Share

5

"Kita mau ke mana?"

Rico menghentikan motornya di kompleks pertokoan yang ramai, di depan sebuah bangunan dua lantai, yang kelihatan seperti kafe dengan cat warna-warni yang semarak. Elora membaca papan nama di depan bertuliskan : EZ Cafe, Cakery and Ice Cream.

"Mampir bentar... Ini punya temanku," jawab Rico.

Ia melangkah ke pintu kafe, membukanya, dan menoleh memandang Elora. Elora mau tak mau mengikutinya masuk.

Kafe itu bernuansa romantis, dengan kombinasi warna pastel yang lembut. Meja dan kursi warna-warni tertata rapi. Elora melirik arlojinya, sudah hampir jam enam sore. Pengunjung kafe lumayan ramai, hampir semua meja terisi. Mereka pasti sedang nongkrong menikmati malam minggu. Wajah-wajah ceria tampak di mana-mana, kontras sekali dengan suasana hati Elora saat ini.

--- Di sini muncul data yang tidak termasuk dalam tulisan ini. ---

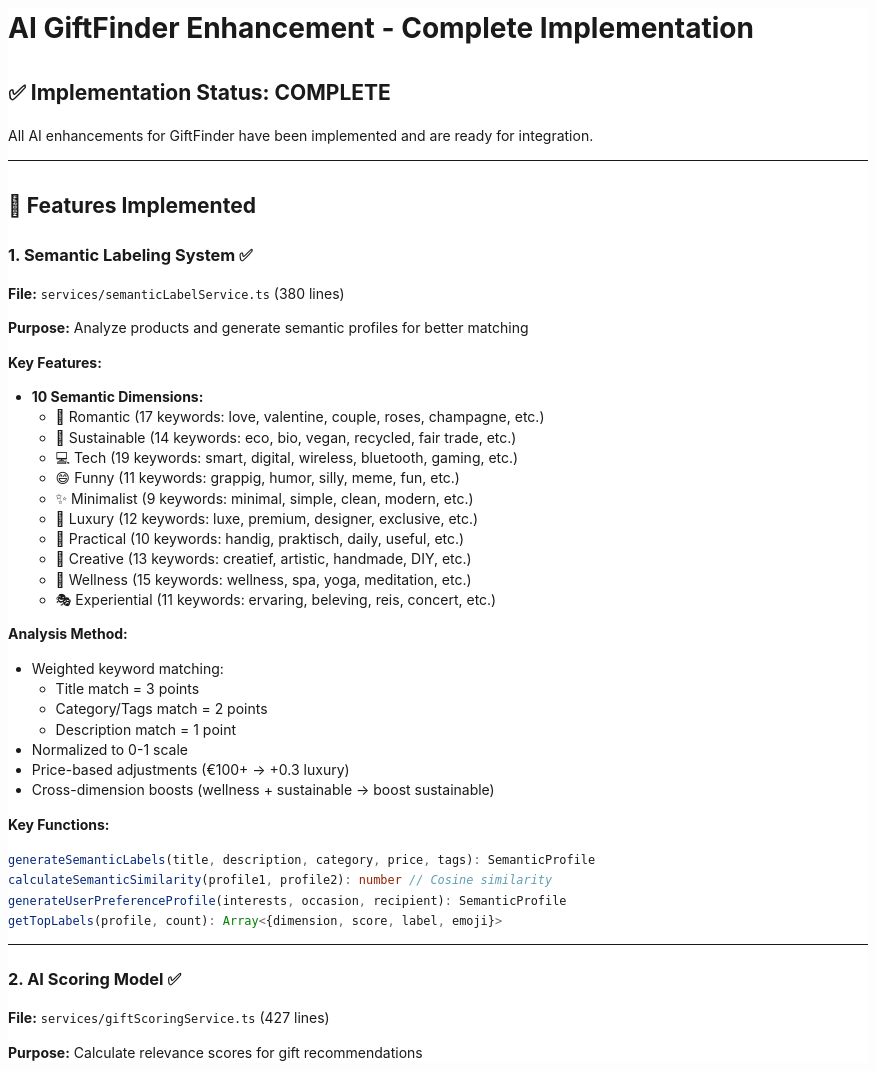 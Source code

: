 # AI GiftFinder Enhancement - Complete Implementation

## ✅ Implementation Status: COMPLETE

All AI enhancements for GiftFinder have been implemented and are ready for integration.

---

## 🎯 Features Implemented

### 1. **Semantic Labeling System** ✅
**File:** `services/semanticLabelService.ts` (380 lines)

**Purpose:** Analyze products and generate semantic profiles for better matching

**Key Features:**
- **10 Semantic Dimensions:**
  - 💝 Romantic (17 keywords: love, valentine, couple, roses, champagne, etc.)
  - 🌱 Sustainable (14 keywords: eco, bio, vegan, recycled, fair trade, etc.)
  - 💻 Tech (19 keywords: smart, digital, wireless, bluetooth, gaming, etc.)
  - 😄 Funny (11 keywords: grappig, humor, silly, meme, fun, etc.)
  - ✨ Minimalist (9 keywords: minimal, simple, clean, modern, etc.)
  - 💎 Luxury (12 keywords: luxe, premium, designer, exclusive, etc.)
  - 🔧 Practical (10 keywords: handig, praktisch, daily, useful, etc.)
  - 🎨 Creative (13 keywords: creatief, artistic, handmade, DIY, etc.)
  - 🧘 Wellness (15 keywords: wellness, spa, yoga, meditation, etc.)
  - 🎭 Experiential (11 keywords: ervaring, beleving, reis, concert, etc.)

**Analysis Method:**
- Weighted keyword matching:
  - Title match = 3 points
  - Category/Tags match = 2 points  
  - Description match = 1 point
- Normalized to 0-1 scale
- Price-based adjustments (€100+ → +0.3 luxury)
- Cross-dimension boosts (wellness + sustainable → boost sustainable)

**Key Functions:**
```typescript
generateSemanticLabels(title, description, category, price, tags): SemanticProfile
calculateSemanticSimilarity(profile1, profile2): number // Cosine similarity
generateUserPreferenceProfile(interests, occasion, recipient): SemanticProfile
getTopLabels(profile, count): Array<{dimension, score, label, emoji}>
```

---

### 2. **AI Scoring Model** ✅
**File:** `services/giftScoringService.ts` (427 lines)

**Purpose:** Calculate relevance scores for gift recommendations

Rico menghampiri counter, seorang cowok bertubuh tinggi besar menyambut dengan gembira. Cowok itu kayaknya bukan orang lokal, karena kulitnya putih bersemu kemerahan, dan rambutnya pirang seperti bule. Mereka berdua bersalaman, mengobrol, dan berbagi tawa akrab. Elora cuma terpaku di dekat pintu masuk. 

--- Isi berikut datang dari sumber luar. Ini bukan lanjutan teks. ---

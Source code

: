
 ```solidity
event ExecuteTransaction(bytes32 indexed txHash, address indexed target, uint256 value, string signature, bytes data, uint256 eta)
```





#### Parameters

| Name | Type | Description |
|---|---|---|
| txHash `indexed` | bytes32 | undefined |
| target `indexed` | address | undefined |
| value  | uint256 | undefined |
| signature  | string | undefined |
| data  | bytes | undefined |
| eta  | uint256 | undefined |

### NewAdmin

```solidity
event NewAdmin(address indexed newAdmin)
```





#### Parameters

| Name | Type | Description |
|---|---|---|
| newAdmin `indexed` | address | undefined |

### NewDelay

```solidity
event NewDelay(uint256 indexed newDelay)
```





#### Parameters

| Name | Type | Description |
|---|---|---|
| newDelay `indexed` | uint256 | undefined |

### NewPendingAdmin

Apa itu 'teman cowoknya' Rico? Elora membatin. Jadi, selera Rico yang luar negeri seperti itu. Ah, kenapa juga dia mesti peduli?

Elora melihat Rico sedang ngobrol dengan cowok bule itu, lalu menoleh memandangnya. Mereka sedang ngomong apa tentang dia?

Rico berbalik dan menghampiri Elora. "Ayo ikut...," katanya singkat.

Ia berjalan ke bagian dalam kafe, membuka sebuah pintu geser. Ternyata, di bagian belakang masih ada ruangan semi-outdoor yang luas dan terang, dihiasi lampu tumbler warna-warni. Rico terus berjalan, sampai ke sebuah meja kosong yang berada di sudut, agak tersembunyi karena dibatasi oleh dinding bata dan pot tanaman. Sepertinya, meja itu memang khusus untuk yang butuh privasi.

"Duduk aja dulu. Nanti aku balik lagi." 

Rico menunjuk ke arah kursi. Setelah Elora duduk, Rico berbalik dan meninggalkan Elora sendirian.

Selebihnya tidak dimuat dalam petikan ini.